▸ **EXERCISE**
Among the entries below, find the line with "Added a primary key on column.", then quote it and each following line up to and including the line with "Adjust the quantity, price, and", and nothing else.

▸ **DATA RECORDS**

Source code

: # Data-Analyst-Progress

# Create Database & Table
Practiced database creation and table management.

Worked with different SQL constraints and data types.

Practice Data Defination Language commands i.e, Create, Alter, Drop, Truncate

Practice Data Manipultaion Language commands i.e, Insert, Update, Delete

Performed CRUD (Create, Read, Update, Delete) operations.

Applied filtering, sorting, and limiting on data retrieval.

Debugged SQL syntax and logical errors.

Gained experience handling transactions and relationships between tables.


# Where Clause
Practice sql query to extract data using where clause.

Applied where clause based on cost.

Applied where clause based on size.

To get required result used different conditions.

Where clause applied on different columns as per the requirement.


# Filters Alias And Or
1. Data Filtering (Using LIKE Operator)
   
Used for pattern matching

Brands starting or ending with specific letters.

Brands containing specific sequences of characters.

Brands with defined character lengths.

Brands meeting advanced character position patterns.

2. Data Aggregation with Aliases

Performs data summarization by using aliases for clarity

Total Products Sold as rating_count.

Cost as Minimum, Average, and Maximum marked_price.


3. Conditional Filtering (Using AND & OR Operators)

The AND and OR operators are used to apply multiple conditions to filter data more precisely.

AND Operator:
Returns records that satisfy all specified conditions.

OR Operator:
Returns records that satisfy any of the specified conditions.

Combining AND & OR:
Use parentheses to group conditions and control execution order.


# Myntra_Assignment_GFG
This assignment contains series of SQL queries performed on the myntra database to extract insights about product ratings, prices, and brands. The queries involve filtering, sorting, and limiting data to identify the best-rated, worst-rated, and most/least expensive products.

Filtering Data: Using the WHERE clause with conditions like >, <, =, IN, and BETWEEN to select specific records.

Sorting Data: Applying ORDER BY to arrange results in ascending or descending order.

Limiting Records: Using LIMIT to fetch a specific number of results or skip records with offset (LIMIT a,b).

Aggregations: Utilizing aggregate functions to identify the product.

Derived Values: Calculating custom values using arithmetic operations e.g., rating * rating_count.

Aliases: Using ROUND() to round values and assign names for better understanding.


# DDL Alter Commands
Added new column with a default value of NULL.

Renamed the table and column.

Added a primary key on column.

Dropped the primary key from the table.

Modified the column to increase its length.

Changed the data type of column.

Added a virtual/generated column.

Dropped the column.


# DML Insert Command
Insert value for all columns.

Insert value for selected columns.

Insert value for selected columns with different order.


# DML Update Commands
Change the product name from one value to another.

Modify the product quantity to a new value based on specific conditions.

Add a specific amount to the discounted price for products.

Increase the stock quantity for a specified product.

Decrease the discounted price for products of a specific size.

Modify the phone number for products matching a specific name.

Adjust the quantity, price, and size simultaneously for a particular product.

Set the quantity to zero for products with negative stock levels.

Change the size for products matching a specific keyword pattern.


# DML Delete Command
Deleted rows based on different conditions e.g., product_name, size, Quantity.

▸ **RESPONSE TO THIS EXERCISE**
Added a primary key on column.

Dropped the primary key from the table.

Modified the column to increase its length.

Changed the data type of column.

Added a virtual/generated column.

Dropped the column.


# DML Insert Command
Insert value for all columns.

Insert value for selected columns.

Insert value for selected columns with different order.


# DML Update Commands
Change the product name from one value to another.

Modify the product quantity to a new value based on specific conditions.

Add a specific amount to the discounted price for products.

Increase the stock quantity for a specified product.

Decrease the discounted price for products of a specific size.

Modify the phone number for products matching a specific name.

Adjust the quantity, price, and size simultaneously for a particular product.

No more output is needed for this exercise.